[Exercise input Boundary: Start]

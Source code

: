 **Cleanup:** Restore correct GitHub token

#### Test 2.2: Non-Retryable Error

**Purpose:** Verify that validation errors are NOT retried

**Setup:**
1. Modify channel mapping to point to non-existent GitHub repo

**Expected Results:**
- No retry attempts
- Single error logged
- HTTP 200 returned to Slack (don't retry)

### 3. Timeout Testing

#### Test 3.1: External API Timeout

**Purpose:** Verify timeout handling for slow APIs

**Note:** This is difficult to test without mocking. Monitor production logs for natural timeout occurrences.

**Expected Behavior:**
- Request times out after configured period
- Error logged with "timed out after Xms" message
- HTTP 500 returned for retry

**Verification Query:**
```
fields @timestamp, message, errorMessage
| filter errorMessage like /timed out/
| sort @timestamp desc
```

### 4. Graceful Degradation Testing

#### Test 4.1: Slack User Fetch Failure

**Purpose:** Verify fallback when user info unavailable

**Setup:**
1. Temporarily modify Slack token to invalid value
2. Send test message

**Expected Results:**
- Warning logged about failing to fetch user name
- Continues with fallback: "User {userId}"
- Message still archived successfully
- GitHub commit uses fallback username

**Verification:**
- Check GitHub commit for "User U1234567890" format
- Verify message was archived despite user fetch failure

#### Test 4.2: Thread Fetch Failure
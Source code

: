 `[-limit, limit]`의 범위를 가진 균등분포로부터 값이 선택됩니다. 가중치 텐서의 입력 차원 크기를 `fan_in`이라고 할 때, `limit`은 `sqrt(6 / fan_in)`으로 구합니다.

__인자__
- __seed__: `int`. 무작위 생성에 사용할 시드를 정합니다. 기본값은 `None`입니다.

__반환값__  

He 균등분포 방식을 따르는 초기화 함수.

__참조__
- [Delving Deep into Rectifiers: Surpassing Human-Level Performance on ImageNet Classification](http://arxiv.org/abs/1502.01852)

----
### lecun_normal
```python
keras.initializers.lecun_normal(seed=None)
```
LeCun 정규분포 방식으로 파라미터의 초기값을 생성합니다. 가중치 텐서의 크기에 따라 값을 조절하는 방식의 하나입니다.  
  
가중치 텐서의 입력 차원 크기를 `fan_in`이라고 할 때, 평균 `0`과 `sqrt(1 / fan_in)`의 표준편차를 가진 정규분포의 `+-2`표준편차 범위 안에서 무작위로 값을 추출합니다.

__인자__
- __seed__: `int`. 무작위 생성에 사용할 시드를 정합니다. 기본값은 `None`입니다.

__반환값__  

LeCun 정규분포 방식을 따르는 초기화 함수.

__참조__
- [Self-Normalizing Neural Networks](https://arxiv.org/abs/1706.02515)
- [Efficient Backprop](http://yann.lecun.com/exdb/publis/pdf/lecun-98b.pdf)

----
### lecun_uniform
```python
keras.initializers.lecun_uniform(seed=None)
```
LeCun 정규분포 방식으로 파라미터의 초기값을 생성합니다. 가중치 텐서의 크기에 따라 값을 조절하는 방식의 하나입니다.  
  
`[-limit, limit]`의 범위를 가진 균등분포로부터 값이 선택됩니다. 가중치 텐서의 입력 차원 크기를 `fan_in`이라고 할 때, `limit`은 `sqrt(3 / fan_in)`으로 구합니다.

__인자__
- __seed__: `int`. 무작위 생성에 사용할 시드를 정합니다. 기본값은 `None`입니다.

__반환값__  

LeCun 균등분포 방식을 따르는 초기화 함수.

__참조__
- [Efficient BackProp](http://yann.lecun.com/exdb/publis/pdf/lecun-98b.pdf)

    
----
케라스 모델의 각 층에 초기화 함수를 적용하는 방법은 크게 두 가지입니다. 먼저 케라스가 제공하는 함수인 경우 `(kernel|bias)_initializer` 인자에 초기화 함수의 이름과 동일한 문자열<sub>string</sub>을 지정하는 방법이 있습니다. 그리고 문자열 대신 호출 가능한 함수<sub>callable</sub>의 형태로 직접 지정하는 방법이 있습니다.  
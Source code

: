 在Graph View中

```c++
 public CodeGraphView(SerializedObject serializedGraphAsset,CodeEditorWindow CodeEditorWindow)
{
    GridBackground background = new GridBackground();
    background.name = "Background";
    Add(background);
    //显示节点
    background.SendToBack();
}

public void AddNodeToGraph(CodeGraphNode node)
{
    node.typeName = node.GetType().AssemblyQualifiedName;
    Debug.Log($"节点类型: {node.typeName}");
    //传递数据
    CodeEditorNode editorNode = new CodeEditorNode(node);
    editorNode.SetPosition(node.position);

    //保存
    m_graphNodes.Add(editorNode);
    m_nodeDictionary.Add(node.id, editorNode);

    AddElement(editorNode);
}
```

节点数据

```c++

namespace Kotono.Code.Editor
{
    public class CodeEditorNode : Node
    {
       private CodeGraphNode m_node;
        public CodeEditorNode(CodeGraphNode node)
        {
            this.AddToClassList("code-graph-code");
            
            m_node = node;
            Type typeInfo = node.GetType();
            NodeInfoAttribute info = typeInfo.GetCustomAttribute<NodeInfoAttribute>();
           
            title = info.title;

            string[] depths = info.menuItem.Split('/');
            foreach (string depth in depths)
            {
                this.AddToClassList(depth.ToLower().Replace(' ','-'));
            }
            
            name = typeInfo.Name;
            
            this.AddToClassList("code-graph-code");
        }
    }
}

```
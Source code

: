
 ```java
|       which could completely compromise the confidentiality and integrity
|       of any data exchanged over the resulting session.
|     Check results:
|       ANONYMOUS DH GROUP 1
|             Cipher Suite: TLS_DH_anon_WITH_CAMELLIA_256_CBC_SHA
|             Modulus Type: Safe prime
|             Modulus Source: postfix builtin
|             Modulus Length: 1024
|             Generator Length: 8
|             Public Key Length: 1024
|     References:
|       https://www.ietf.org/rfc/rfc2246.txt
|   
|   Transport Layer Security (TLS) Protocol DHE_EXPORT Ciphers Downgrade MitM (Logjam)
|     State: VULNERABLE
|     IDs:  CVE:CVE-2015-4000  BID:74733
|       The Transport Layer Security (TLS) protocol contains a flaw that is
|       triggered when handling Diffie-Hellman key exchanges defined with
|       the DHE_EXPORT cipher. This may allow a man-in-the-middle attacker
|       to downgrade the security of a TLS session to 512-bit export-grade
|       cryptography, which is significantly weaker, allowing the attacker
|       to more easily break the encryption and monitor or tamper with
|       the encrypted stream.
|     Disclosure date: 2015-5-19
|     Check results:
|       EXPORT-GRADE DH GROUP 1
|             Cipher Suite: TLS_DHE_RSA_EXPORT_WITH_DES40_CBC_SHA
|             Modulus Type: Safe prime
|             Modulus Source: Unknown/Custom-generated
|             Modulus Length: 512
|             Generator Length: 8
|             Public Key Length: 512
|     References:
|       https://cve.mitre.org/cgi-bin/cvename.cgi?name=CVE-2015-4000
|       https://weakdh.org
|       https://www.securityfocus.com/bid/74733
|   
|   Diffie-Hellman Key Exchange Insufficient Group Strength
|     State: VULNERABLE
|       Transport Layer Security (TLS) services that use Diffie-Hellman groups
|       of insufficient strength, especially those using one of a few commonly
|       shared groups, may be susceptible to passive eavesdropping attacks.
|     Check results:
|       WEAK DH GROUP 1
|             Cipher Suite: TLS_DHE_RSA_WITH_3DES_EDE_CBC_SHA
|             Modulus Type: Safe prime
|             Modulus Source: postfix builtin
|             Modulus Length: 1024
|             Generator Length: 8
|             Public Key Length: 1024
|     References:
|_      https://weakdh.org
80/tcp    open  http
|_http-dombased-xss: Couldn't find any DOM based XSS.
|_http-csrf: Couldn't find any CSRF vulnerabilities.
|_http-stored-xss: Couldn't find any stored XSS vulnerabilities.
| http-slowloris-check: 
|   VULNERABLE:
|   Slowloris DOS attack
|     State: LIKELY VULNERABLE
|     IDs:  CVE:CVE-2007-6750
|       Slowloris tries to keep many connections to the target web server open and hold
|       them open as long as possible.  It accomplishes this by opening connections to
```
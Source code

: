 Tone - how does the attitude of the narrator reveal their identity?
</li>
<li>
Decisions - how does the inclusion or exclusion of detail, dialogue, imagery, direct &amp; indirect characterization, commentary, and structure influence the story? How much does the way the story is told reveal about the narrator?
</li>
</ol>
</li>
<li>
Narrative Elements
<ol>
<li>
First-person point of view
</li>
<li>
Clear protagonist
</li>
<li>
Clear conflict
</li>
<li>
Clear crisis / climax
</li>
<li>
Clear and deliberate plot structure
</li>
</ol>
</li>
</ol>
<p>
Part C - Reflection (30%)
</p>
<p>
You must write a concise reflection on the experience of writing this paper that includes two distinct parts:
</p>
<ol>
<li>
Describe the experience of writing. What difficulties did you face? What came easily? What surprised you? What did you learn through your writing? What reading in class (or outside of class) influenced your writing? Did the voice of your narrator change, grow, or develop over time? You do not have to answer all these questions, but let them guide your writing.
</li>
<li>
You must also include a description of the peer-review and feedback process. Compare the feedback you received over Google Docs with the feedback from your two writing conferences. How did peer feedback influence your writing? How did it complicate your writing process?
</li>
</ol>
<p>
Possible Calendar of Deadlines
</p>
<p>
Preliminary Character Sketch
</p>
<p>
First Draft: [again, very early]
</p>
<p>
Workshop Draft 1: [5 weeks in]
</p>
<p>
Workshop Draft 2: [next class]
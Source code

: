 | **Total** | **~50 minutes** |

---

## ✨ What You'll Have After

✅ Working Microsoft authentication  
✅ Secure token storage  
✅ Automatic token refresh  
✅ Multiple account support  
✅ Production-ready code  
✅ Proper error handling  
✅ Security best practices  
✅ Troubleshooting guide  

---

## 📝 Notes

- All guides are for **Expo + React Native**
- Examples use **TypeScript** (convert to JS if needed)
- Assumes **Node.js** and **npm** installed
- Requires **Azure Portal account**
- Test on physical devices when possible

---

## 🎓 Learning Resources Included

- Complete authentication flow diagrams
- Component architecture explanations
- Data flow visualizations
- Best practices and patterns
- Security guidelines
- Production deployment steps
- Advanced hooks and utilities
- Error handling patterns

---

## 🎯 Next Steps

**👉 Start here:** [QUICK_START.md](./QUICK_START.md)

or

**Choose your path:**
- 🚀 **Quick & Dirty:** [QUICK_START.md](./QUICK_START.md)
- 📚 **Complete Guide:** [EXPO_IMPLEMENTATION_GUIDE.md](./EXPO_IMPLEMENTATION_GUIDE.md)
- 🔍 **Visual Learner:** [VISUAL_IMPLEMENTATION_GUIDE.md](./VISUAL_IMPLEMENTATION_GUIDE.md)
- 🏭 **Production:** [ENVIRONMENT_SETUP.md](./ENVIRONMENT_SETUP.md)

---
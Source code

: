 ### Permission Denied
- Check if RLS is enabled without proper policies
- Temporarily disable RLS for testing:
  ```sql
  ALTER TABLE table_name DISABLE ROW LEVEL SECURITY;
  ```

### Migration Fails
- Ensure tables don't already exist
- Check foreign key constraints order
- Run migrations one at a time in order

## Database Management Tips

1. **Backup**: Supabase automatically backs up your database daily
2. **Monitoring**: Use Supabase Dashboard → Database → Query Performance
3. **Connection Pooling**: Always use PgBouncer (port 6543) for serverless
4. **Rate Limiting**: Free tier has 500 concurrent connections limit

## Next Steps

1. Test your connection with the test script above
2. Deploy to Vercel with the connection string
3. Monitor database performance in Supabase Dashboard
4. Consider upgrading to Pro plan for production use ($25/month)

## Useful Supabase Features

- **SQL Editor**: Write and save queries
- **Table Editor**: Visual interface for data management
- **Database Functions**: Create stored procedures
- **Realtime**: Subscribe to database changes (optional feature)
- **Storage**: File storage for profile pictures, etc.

[Exercise input Boundary: End]

_The problem_. Each line of the entries above that has the word "flow" is to be copied.

_Final answer_.
- Complete authentication flow diagrams
- Data flow visualizations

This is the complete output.